Even before the talks began, Mondale had been somewhat troubled about the possible outcome of what he recognized as an exceedingly tough assignment. Indeed, given the convictions of the South African leadership and the human rights concerns of the Carter Administration, a head-on collision was all but inevitable. Vorster remains firmly committed to apartheid and a policy of “separate development” for blacks, based on the creation of quasi-independent tribal homelands inside South Africa. Jimmy Carter is committed to progress toward majority rule not only in Rhodesia and Namibia (South West Africa) but in South Africa as well. Last year, when he was trying to achieve a Rhodesian settlement, Secretary of State Henry Kissinger was prepared to settle for majority rule in Rhodesia and Namibia, and worry about South Africa later; Carter believes all three must move together. Even as Mondale was heading for Vienna last week, after making diplomatic stops in Lisbon and Madrid, the President said in a television interview in Los Angeles that the U.S. was doing “everything we can” to persuade Vorster to end apartheid.
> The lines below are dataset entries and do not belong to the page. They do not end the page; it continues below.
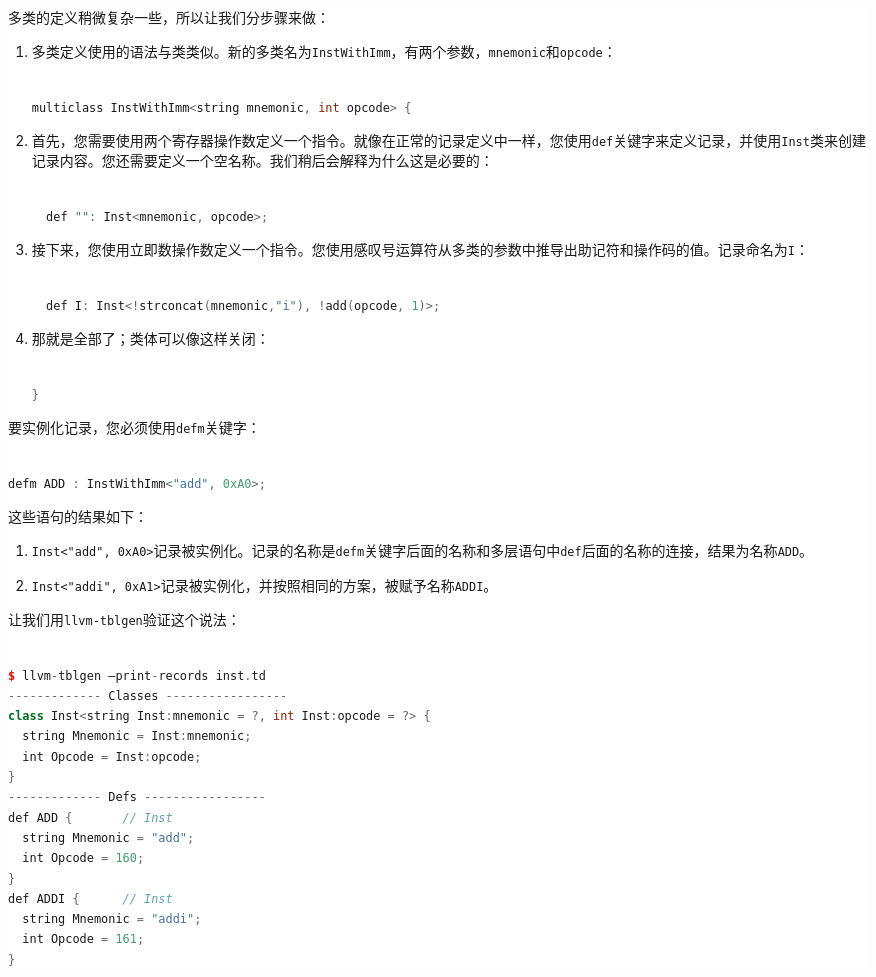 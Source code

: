 多类的定义稍微复杂一些，所以让我们分步骤来做：

1.  多类定义使用的语法与类类似。新的多类名为`InstWithImm`，有两个参数，`mnemonic`和`opcode`：

    ```cpp

    multiclass InstWithImm<string mnemonic, int opcode> {
    ```

1.  首先，您需要使用两个寄存器操作数定义一个指令。就像在正常的记录定义中一样，您使用`def`关键字来定义记录，并使用`Inst`类来创建记录内容。您还需要定义一个空名称。我们稍后会解释为什么这是必要的：

    ```cpp

      def "": Inst<mnemonic, opcode>;
    ```

1.  接下来，您使用立即数操作数定义一个指令。您使用感叹号运算符从多类的参数中推导出助记符和操作码的值。记录命名为`I`：

    ```cpp

      def I: Inst<!strconcat(mnemonic,"i"), !add(opcode, 1)>;
    ```

1.  那就是全部了；类体可以像这样关闭：

    ```cpp

    }
    ```

要实例化记录，您必须使用`defm`关键字：

```cpp

defm ADD : InstWithImm<"add", 0xA0>;
```

这些语句的结果如下：

1.  `Inst<"add", 0xA0>`记录被实例化。记录的名称是`defm`关键字后面的名称和多层语句中`def`后面的名称的连接，结果为名称`ADD`。

1.  `Inst<"addi", 0xA1>`记录被实例化，并按照相同的方案，被赋予名称`ADDI`。

让我们用`llvm-tblgen`验证这个说法：

```cpp

$ llvm-tblgen –print-records inst.td
------------- Classes -----------------
class Inst<string Inst:mnemonic = ?, int Inst:opcode = ?> {
  string Mnemonic = Inst:mnemonic;
  int Opcode = Inst:opcode;
}
------------- Defs -----------------
def ADD {       // Inst
  string Mnemonic = "add";
  int Opcode = 160;
}
def ADDI {      // Inst
  string Mnemonic = "addi";
  int Opcode = 161;
}
```
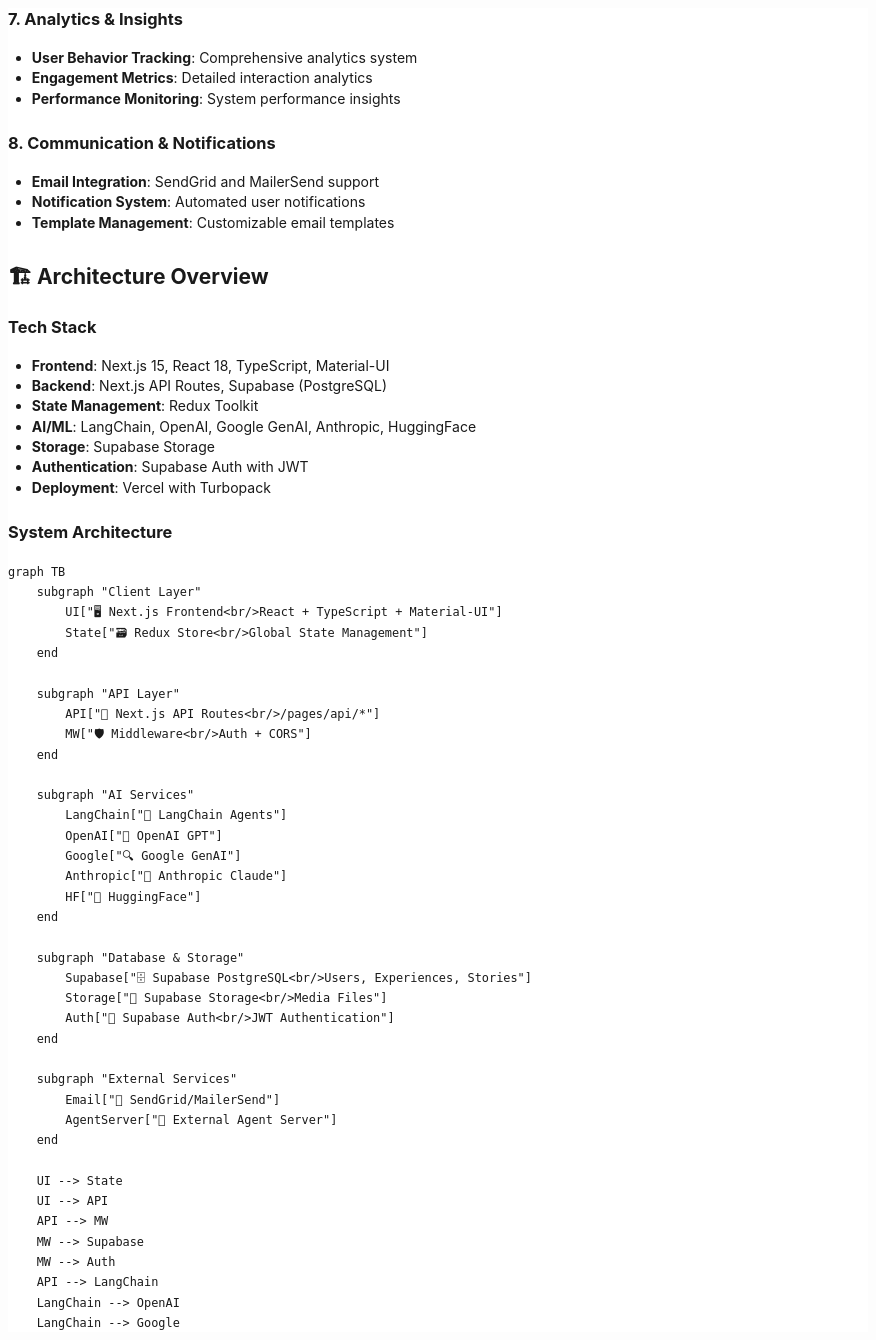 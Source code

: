 ### 7. Analytics & Insights
- **User Behavior Tracking**: Comprehensive analytics system
- **Engagement Metrics**: Detailed interaction analytics
- **Performance Monitoring**: System performance insights

### 8. Communication & Notifications
- **Email Integration**: SendGrid and MailerSend support
- **Notification System**: Automated user notifications
- **Template Management**: Customizable email templates

## 🏗️ Architecture Overview

### Tech Stack
- **Frontend**: Next.js 15, React 18, TypeScript, Material-UI
- **Backend**: Next.js API Routes, Supabase (PostgreSQL)
- **State Management**: Redux Toolkit
- **AI/ML**: LangChain, OpenAI, Google GenAI, Anthropic, HuggingFace
- **Storage**: Supabase Storage
- **Authentication**: Supabase Auth with JWT
- **Deployment**: Vercel with Turbopack

### System Architecture

```mermaid
graph TB
    subgraph "Client Layer"
        UI["🖥️ Next.js Frontend<br/>React + TypeScript + Material-UI"]
        State["🗃️ Redux Store<br/>Global State Management"]
    end
    
    subgraph "API Layer"
        API["🔌 Next.js API Routes<br/>/pages/api/*"]
        MW["🛡️ Middleware<br/>Auth + CORS"]
    end
    
    subgraph "AI Services"
        LangChain["🤖 LangChain Agents"]
        OpenAI["🧠 OpenAI GPT"]
        Google["🔍 Google GenAI"]
        Anthropic["💭 Anthropic Claude"]
        HF["🤗 HuggingFace"]
    end
    
    subgraph "Database & Storage"
        Supabase["🗄️ Supabase PostgreSQL<br/>Users, Experiences, Stories"]
        Storage["📁 Supabase Storage<br/>Media Files"]
        Auth["🔐 Supabase Auth<br/>JWT Authentication"]
    end
    
    subgraph "External Services"
        Email["📧 SendGrid/MailerSend"]
        AgentServer["🤖 External Agent Server"]
    end
    
    UI --> State
    UI --> API
    API --> MW
    MW --> Supabase
    MW --> Auth
    API --> LangChain
    LangChain --> OpenAI
    LangChain --> Google
```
Beforehand, Mondale had tried to move gently—favoring, for instance, such phrases as “full participation” for South African blacks rather than “oneman, one-vote.” But once the talks got under way, with the two sides seated at separate but equal tables, the atmosphere became tense—and remained so. At times, strident voices could be heard through the closed doors. Said one American official later: “Vorster’s expression never changed, nor did his tone.” Mondale spoke of American efforts to reduce discrimination and of the resulting benefits to the nation. The South Africans spoke of their 300-year history in Africa and, at one point, taunted the U.S. delegation about the slaughter of American Indians in the 18th and 19th centuries. At the end of the first day, as negotiators prepared to attend a formal dinner given by Austria’s Chancellor Bruno Kreisky, both sides refused all comment.

Next morning, after a final session, Mondale read a statement that summarized the meeting and crisply stated U.S. policy. It was utterly devoid of diplomatic euphemism. On both Rhodesia and Namibia, he said, there had been some slight progress, though “the significance of that progress will depend on future developments.” On Rhodesia, Vorster had reluctantly agreed to press for an agreement leading to an independent Zimbabwe (the African nationalists’ name for Rhodesia) during 1978. On Namibia, the U.N. trust territory that South Africa has administered since 1920, Vorster had made several concessions, Mondale declared, though the two countries disagreed over the makeup of an interim government that would hold elections and lead the territory to independence.

Unjust System. But on the crucial question, South Africa’s political system, there was not the slightest agreement. Vorster and his delegation had argued that apartheid is not discriminatory and that the homelands will be truly independent. Mondale’s public answer: “We cannot accept, let alone defend governments that reject the basic principle of full human rights, economic opportunity and political participation for all their people, regardless of race.” To arguments by the South African government that it is keeping the region free of Communism, Mondale replied: “We believe that perpetuating an unjust system is the surest incentive to increase Soviet influence and even racial war.”

The South Africans were, as one U.S. participant put it, “very, very direct” in their rejection of Mondale’s proposals, and seemed genuinely stunned by some of his remarks. “I’m prepared to be hanged for what I am,” Vorster told the press, “but I’ll be damned if I’ll be hanged for what I am not.” Like Vorster, Foreign Minister Roelof (“Pik”) Botha implied that Washington had tried to push too far. “If the U.S. demands from us a political formula that means our own destruction, then we will say no,” he declared. “As in the biblical story, if you blind our eyes, then we will pull down the pillars.”

As Mondale flew on to Belgrade to pay a call on Yugoslav Communist Leader Josip Broz Tito, Washington’s U.N. Ambassador Andrew Young was preparing to go from the Mozambican capital of Maputo to South Africa. In Mozambique, where he attended a 92-nation U.N. conference on Rhodesia and Namibia, Young had held private talks with Mozambican President Samora Machel and other African leaders. He irritated some delegates by comparing southern Africa to the American South and by advocating peaceful transition to African majority rule. Robert Mugabe, a leader of Rhodesia’s militant Patriotic Front, found the speech “hollow” and said it represented “no change” in U.S. policy. Maybe not, but the storm in Vienna suggests that a genuine and perhaps far-reaching change is indeed taking place.